To the north, which is the home's main entrance, are windows of myriad shapes: squares, circles, rectangles.
The sense of openness is immediate. And that sense continues inside the 3,000-square-foot house. Windows are everywhere, in the dining area, the kitchen, the upstairs bath.
Even upstairs, a balcony overlooks the first floor, so you can look out to the east, the north, and the west.
Open space surrounds the house - 20 wooded acres, and, yes, a creek (which the Zimmers created) runs through them.
The floor plan is open, too. There are few walls, save the requisite ones for bed and bath.
Instead of rooms, there are areas for living, cooking, dining. Colors throughout are earth tones, and the building materials are natural, conveying calm and quiet - except, perhaps, when the Zimmers' wonderfully exuberant dog, SayD, greets you.
Michael Zimmer, 61, is an architect, founder of Dakota Dawn Delineation in Bala Cynwyd. Yet previously, he had lived in places that other people designed.
In 1990, he became a widower with two young sons. Four years later, Jill entered his life. The couple lived in his home in West Norriton for a while but eventually wanted their own place.
"We understood that we wouldn't find a house that would satisfy us," Michael says. This was their chance to design what they wanted.
But where?
"We spent two, three years looking," says Jill Zimmer, 53.
They had friends in Chester County, so they concentrated the search there. They chose the 20 acres they did because there is a land trust nearby where no development will occur.
Building began about nine years ago. As Michael talks about his approach to the house, certain themes emerge: use of space; design symmetry; nature; conservation; light.
Those two-story windows overlooking the creek face west for a reason: The Zimmers like to watch the sunset.
"I design around spaces," Michael says. "I don't picture myself designing buildings."
Nor does he like walls: "Enclosures can be confining in many different ways."
Climbing the stairs to the second floor, he points out the balusters, which are made of copper pipe.
The flooring in the hallway up there is cork, but you are scarcely aware of it, so drawn is the eye to the balcony and those huge windows and that lovely creek.
To the right, a large round window overlooks the driveway. As you peer down, you see that a large piece of glass sits atop the doorway.
"I just wanted light and cover," Michael says.

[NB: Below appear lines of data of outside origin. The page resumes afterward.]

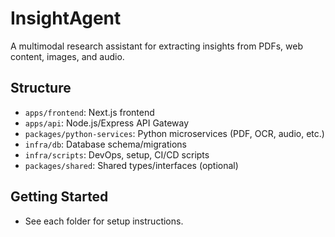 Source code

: # InsightAgent

A multimodal research assistant for extracting insights from PDFs, web content, images, and audio.

## Structure
- `apps/frontend`: Next.js frontend
- `apps/api`: Node.js/Express API Gateway
- `packages/python-services`: Python microservices (PDF, OCR, audio, etc.)
- `infra/db`: Database schema/migrations
- `infra/scripts`: DevOps, setup, CI/CD scripts
- `packages/shared`: Shared types/interfaces (optional)

## Getting Started
- See each folder for setup instructions.
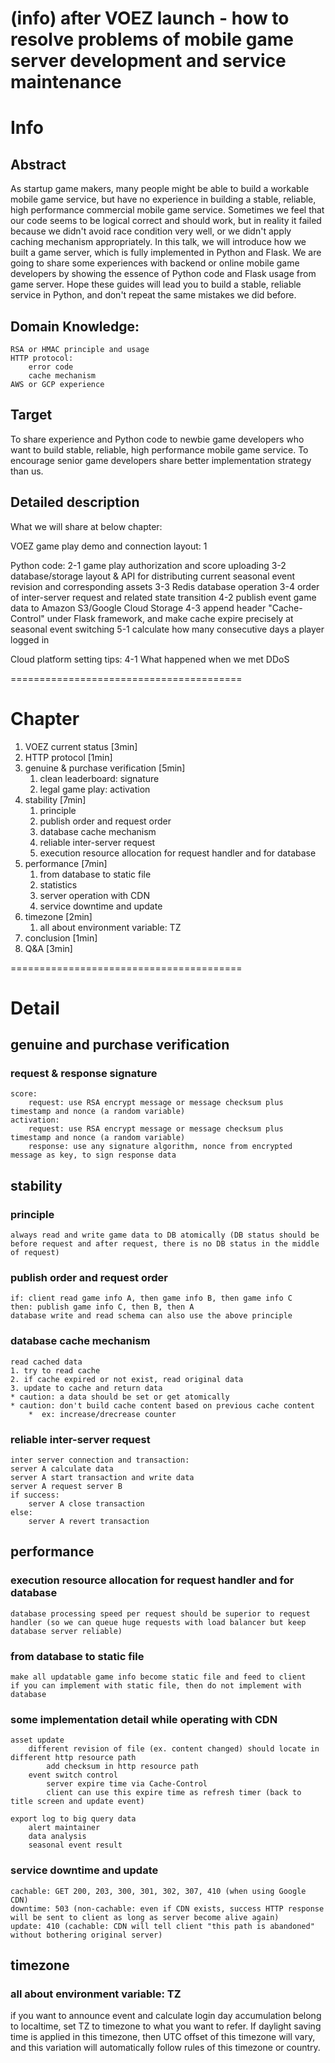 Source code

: (info) after VOEZ launch - how to resolve problems of mobile game server development and service maintenance
===

# Info

## Abstract

As startup game makers, many people might be able to build a workable mobile game service, but have no experience in building a stable, reliable, high performance commercial mobile game service.
Sometimes we feel that our code seems to be logical correct and should work, but in reality it failed because we didn't avoid race condition very well, or we didn't apply caching mechanism appropriately.
In this talk, we will introduce how we built a game server, which is fully implemented in Python and Flask.
We are going to share some experiences with backend or online mobile game developers by showing the essence of Python code and Flask usage from game server.
Hope these guides will lead you to build a stable, reliable service in Python, and don't repeat the same mistakes we did before.

## Domain Knowledge:

	RSA or HMAC principle and usage
	HTTP protocol:
		error code
		cache mechanism
	AWS or GCP experience

## Target

To share experience and Python code to newbie game developers who want to build stable, reliable, high performance mobile game service.
To encourage senior game developers share better implementation strategy than us.

## Detailed description

What we will share at below chapter:

VOEZ game play demo and connection layout:
1

Python code:
2-1 game play authorization and score uploading
3-2 database/storage layout & API for distributing current seasonal event revision and corresponding assets
3-3 Redis database operation
3-4 order of inter-server request and related state transition
4-2 publish event game data to Amazon S3/Google Cloud Storage
4-3 append header "Cache-Control" under Flask framework, and make cache expire precisely at seasonal event switching
5-1 calculate how many consecutive days a player logged in

Cloud platform setting tips:
4-1 What happened when we met DDoS

========================================

# Chapter

1. VOEZ current status [3min]
2. HTTP protocol [1min]
3. genuine & purchase verification [5min]
    1. clean leaderboard: signature
    2. legal game play: activation
4. stability [7min]
    1. principle
    2. publish order and request order
    3. database cache mechanism
    4. reliable inter-server request
    5. execution resource allocation for request handler and for database
5. performance [7min]
    1. from database to static file
    2. statistics
    3. server operation with CDN
    4. service downtime and update
6. timezone [2min]
    1. all about environment variable: TZ
7. conclusion [1min]
8. Q&A [3min]

========================================

# Detail

## genuine and purchase verification

### request & response signature

	score:
		request: use RSA encrypt message or message checksum plus timestamp and nonce (a random variable)
	activation:
		request: use RSA encrypt message or message checksum plus timestamp and nonce (a random variable)
		response: use any signature algorithm, nonce from encrypted message as key, to sign response data

## stability

### principle

	always read and write game data to DB atomically (DB status should be before request and after request, there is no DB status in the middle of request)

### publish order and request order

	if: client read game info A, then game info B, then game info C
	then: publish game info C, then B, then A
	database write and read schema can also use the above principle

### database cache mechanism

	read cached data
	1. try to read cache
	2. if cache expired or not exist, read original data
	3. update to cache and return data
	* caution: a data should be set or get atomically
	* caution: don't build cache content based on previous cache content
        *  ex: increase/drecrease counter

### reliable inter-server request

	inter server connection and transaction:
	server A calculate data
	server A start transaction and write data
	server A request server B
	if success:
		server A close transaction
	else:
		server A revert transaction

## performance

### execution resource allocation for request handler and for database

	database processing speed per request should be superior to request handler (so we can queue huge requests with load balancer but keep database server reliable)

### from database to static file

	make all updatable game info become static file and feed to client
	if you can implement with static file, then do not implement with database

### some implementation detail while operating with CDN

	asset update
		different revision of file (ex. content changed) should locate in different http resource path
			add checksum in http resource path
		event switch control
			server expire time via Cache-Control
			client can use this expire time as refresh timer (back to title screen and update event)

	export log to big query data
		alert maintainer
		data analysis
		seasonal event result
        
### service downtime and update

    cachable: GET 200, 203, 300, 301, 302, 307, 410 (when using Google CDN)
    downtime: 503 (non-cachable: even if CDN exists, success HTTP response will be sent to client as long as server become alive again)
    update: 410 (cachable: CDN will tell client "this path is abandoned" without bothering original server)

## timezone

### all about environment variable: TZ

if you want to announce event and calculate login day accumulation belong to localtime, set TZ to timezone to what you want to refer.
If daylight saving time is applied in this timezone, then UTC offset of this timezone will vary, and this variation will automatically follow rules of this timezone or country.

He keeps an office on the second floor and says he installed the cork flooring to make it easier to roll his office chair. It's more comfortable to walk on, too, he says.
He acknowledges that the view is distracting. "But that's OK. Nature becomes so much a part of your day."
Appropriately, the master bedroom at the end of the second-floor corridor is done in forest colors - dark greens and browns.
"The coolest thing about this room," Jill says, "are the windows." And she's right. In one corner, they're small and square; in another corner, long and rectangular, with a window seat.
At night, the Zimmers say, you can hear nature at play, especially the frogs.
"We have a standing herd of deer" that comes to drink from the creek, Michael adds.
What with the view from the master bath and its deep tub, green tiles, a glass-block walk-around shower, and two dressing tables, a stressed soul could, it seems, be easily soothed there.
But this question must be asked: Most women want a hand in what's going on in their homes - what's it like being married to a guy who can manage this all on his own?
Jill, a former executive with the Hair Cuttery, admits that she "didn't get the windows, but she trusted him."
And while she seemed just a tad out of joint that she's allowed to paint only certain walls, she seems to have accepted the arrangement.
Says her husband, who shaves his head: "We have this policy that she could cut my hair any way she wants, and I could design any way I want!"
When the couple found each other back in the early 1990s - "I've had two great marriages," Michael says - they also discovered a shared a commitment to others. The Zimmers have spent time in Uganda, helping to raise funds for schoolchildren. They have traveled to the country three times.
"We have been lucky in our lives," Michael says, "and we can give something back."